What Social Media Does Best
- Blogs allow chronological organization of thoughts, status, ideas. This means more permanence than emails.
- Podcasts (video and audio) encourage different types of learning, and in portable formats.
- Social networks encourage collaboration, can replace intranets and corporate directories, and can promote non-email conversation channels.
- Social networks can amass like-minded people around shared interests with little external force, no organizational center, and a group sense of what is important and what comes next.
- Social bookmarking means that entire groups can learn of new articles, tools, and other Web properties, instead of leaving them all on one machine, one browser, for one human.
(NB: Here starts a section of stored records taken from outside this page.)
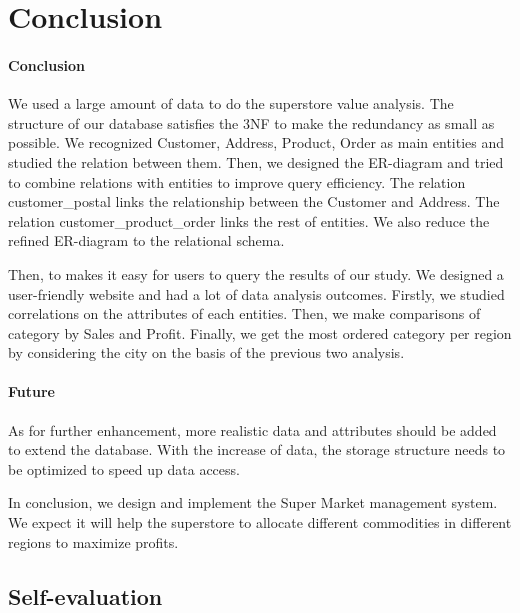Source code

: \section{Conclusion}
\label{section:conclusion}
\paragraph{Conclusion}
	We used a large amount of data to do the superstore value analysis. The structure of our database satisfies the 3NF to make the redundancy as small as possible. We recognized Customer, Address, Product, Order as main entities and studied the relation between them. Then, we designed the ER-diagram and tried to combine relations with entities to improve query efficiency. The relation customer\_postal links the relationship between the Customer and Address. The relation customer\_product\_order links the rest of entities. We also reduce the refined ER-diagram to the relational schema.\par
	Then, to makes it easy for users to query the results of our study. We designed a user-friendly website and had a lot of data analysis outcomes. Firstly, we studied correlations on the attributes of each entities. Then, we make comparisons of category by Sales and Profit. Finally, we get the most ordered category per region by considering the city on the basis of the previous two analysis.\par
\paragraph{Future}
	As for further enhancement, more realistic data and attributes should be added to extend the database. With the increase of data, the storage structure needs to be optimized to speed up data access.\par
    In conclusion, we design and implement the Super Market management system. We expect it will help the superstore to allocate different commodities in different regions to maximize profits.\par
\subsection{Self-evaluation}
\label{section:self}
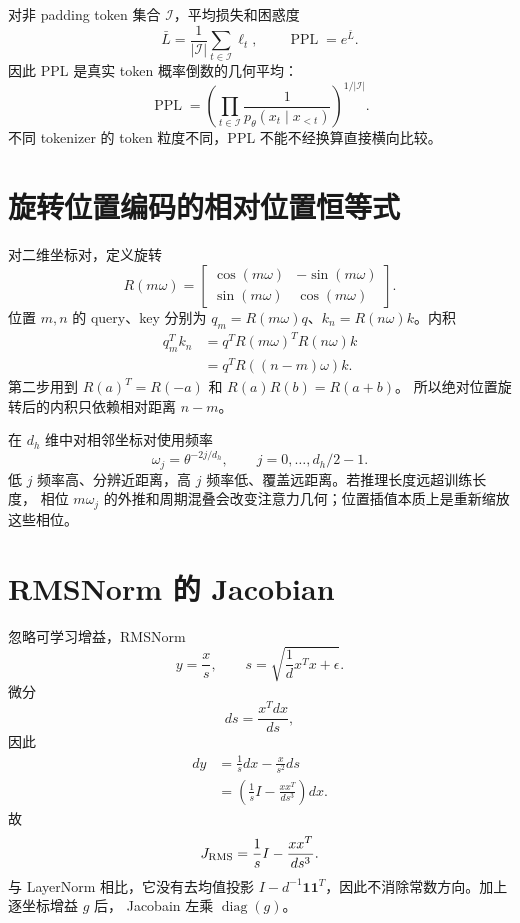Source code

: \documentclass[11pt]{article}
\numberwithin{equation}{section}
\newcommand{\1}{\mathbf{1}}
\newcommand{\diag}{\operatorname{diag}}
\begin{document}
对非 padding token 集合 $\mathcal I$，平均损失和困惑度
\begin{equation}
 \bar L=\frac1{|\mathcal I|}\sum_{t\in\mathcal I}\ell_t,
 \qquad \operatorname{PPL}=e^{\bar L}.
\end{equation}
因此 PPL 是真实 token 概率倒数的几何平均：
\begin{equation}
 \operatorname{PPL}=\left(
 \prod_{t\in\mathcal I}\frac1{p_\theta(x_t\mid x_{<t})}
 \right)^{1/|\mathcal I|}.
\end{equation}
不同 tokenizer 的 token 粒度不同，PPL 不能不经换算直接横向比较。

\section{旋转位置编码的相对位置恒等式}

对二维坐标对，定义旋转
\begin{equation}
 R(m\omega)=
 \begin{bmatrix}
 \cos(m\omega)&-\sin(m\omega)\\
 \sin(m\omega)&\cos(m\omega)
 \end{bmatrix}.
\end{equation}
位置 $m,n$ 的 query、key 分别为
$q_m=R(m\omega)q$、$k_n=R(n\omega)k$。内积
\begin{align}
 q_m^Tk_n
 &=q^TR(m\omega)^TR(n\omega)k\\
 &=q^TR((n-m)\omega)k.
\end{align}
第二步用到 $R(a)^T=R(-a)$ 和 $R(a)R(b)=R(a+b)$。
所以绝对位置旋转后的内积只依赖相对距离 $n-m$。

在 $d_h$ 维中对相邻坐标对使用频率
\begin{equation}
 \omega_j=\theta^{-2j/d_h},\qquad j=0,\ldots,d_h/2-1.
\end{equation}
低 $j$ 频率高、分辨近距离，高 $j$ 频率低、覆盖远距离。若推理长度远超训练长度，
相位 $m\omega_j$ 的外推和周期混叠会改变注意力几何；位置插值本质上是重新缩放这些相位。

\section{RMSNorm 的 Jacobian}

忽略可学习增益，RMSNorm
\begin{equation}
 y=\frac{x}{s},\qquad
 s=\sqrt{\frac1d x^Tx+\epsilon}.
\end{equation}
微分
\begin{equation}
 ds=\frac{x^Tdx}{d s},
\end{equation}
因此
\begin{align}
 dy&=\frac1s dx-\frac{x}{s^2}ds\\
 &=\left(\frac1sI-\frac{xx^T}{d s^3}\right)dx.
\end{align}
故
\begin{equation}
 J_{\rm RMS}=\frac1sI-\frac{xx^T}{d s^3}.
\end{equation}
与 LayerNorm 相比，它没有去均值投影
$I-d^{-1}\1\1^T$，因此不消除常数方向。加上逐坐标增益 $g$ 后，
Jacobain 左乘 $\diag(g)$。
\end{document}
- Blogs and wikis encourage conversations, sharing, creation.
- Social software, like Flickr and Last.fm and even Amazon.com, promote human-mediated information sharing. Similar mechanisms inside of larger organizations would be just as effective.
- Social news sites show the popularity of certain information, at least within certain demographics. Would roll-your-own voting within the company be useful?
- Social networks are full of prospecting and lead generation information for sales and marketing.
- Social networks make for great ways to understand the mindset of the online consumer, should that be of value to you.
- Online versions of your materials and media, especially in formats that let you share, mean that you’re equipping others to run with your message, should that be important (like if you’re a marketer).
- Online versions of your materials and media are searchable, and help Google help you find new visitors / customers / employees.
- Social networks contain lots of information about your prospective new hires, your customers, your competitors.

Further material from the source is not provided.